── Listed records ──

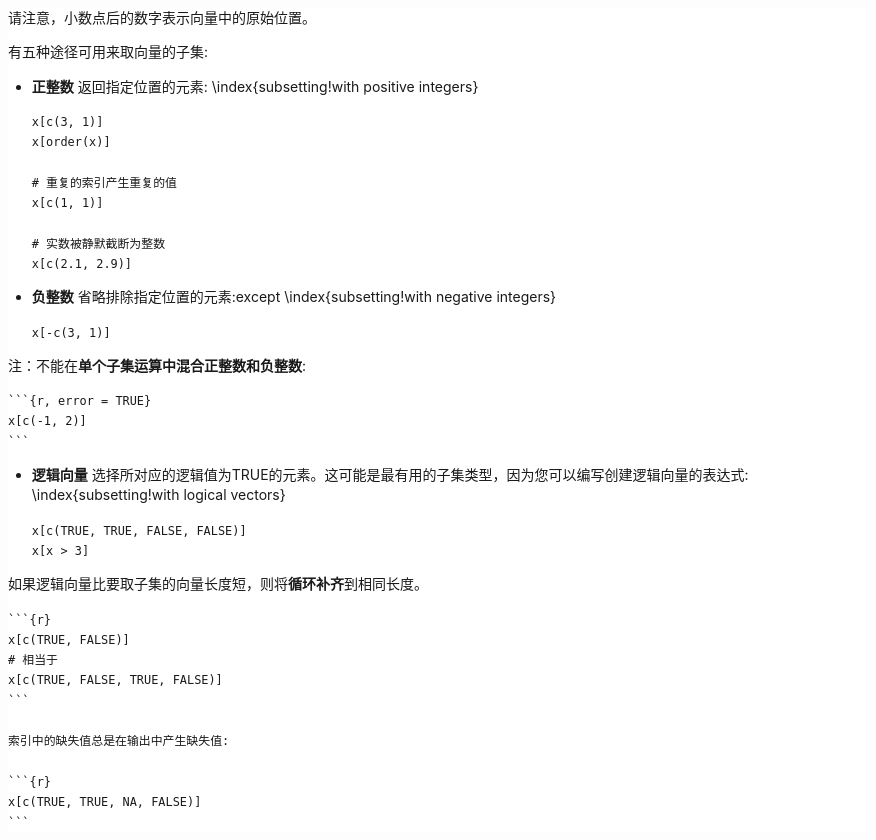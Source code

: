 请注意，小数点后的数字表示向量中的原始位置。

有五种途径可用来取向量的子集: 

*   __正整数__ 返回指定位置的元素: 
    \index{subsetting!with positive integers}

    ```{r}
    x[c(3, 1)]
    x[order(x)]

    # 重复的索引产生重复的值
    x[c(1, 1)]

    # 实数被静默截断为整数
    x[c(2.1, 2.9)]
    ```

*   __负整数__ 省略排除指定位置的元素:except
    \index{subsetting!with negative integers}

    ```{r}
    x[-c(3, 1)]
    ```

   注：不能在**单个子集运算中混合正整数和负整数**:

    ```{r, error = TRUE}
    x[c(-1, 2)]
    ```

*   __逻辑向量__ 选择所对应的逻辑值为TRUE的元素。这可能是最有用的子集类型，因为您可以编写创建逻辑向量的表达式:
    \index{subsetting!with logical vectors}

    ```{r}
    x[c(TRUE, TRUE, FALSE, FALSE)]
    x[x > 3]
    ```

   如果逻辑向量比要取子集的向量长度短，则将**循环补齐**到相同长度。

    ```{r}
    x[c(TRUE, FALSE)]
    # 相当于
    x[c(TRUE, FALSE, TRUE, FALSE)]
    ```

    索引中的缺失值总是在输出中产生缺失值:

    ```{r}
    x[c(TRUE, TRUE, NA, FALSE)]
    ```


[demorgans]: http://en.wikipedia.org/wiki/De_Morgan's_laws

───

## What is required
What is the number of lines above that contain the string "FALSE"? Answer with that number only.

## Response
4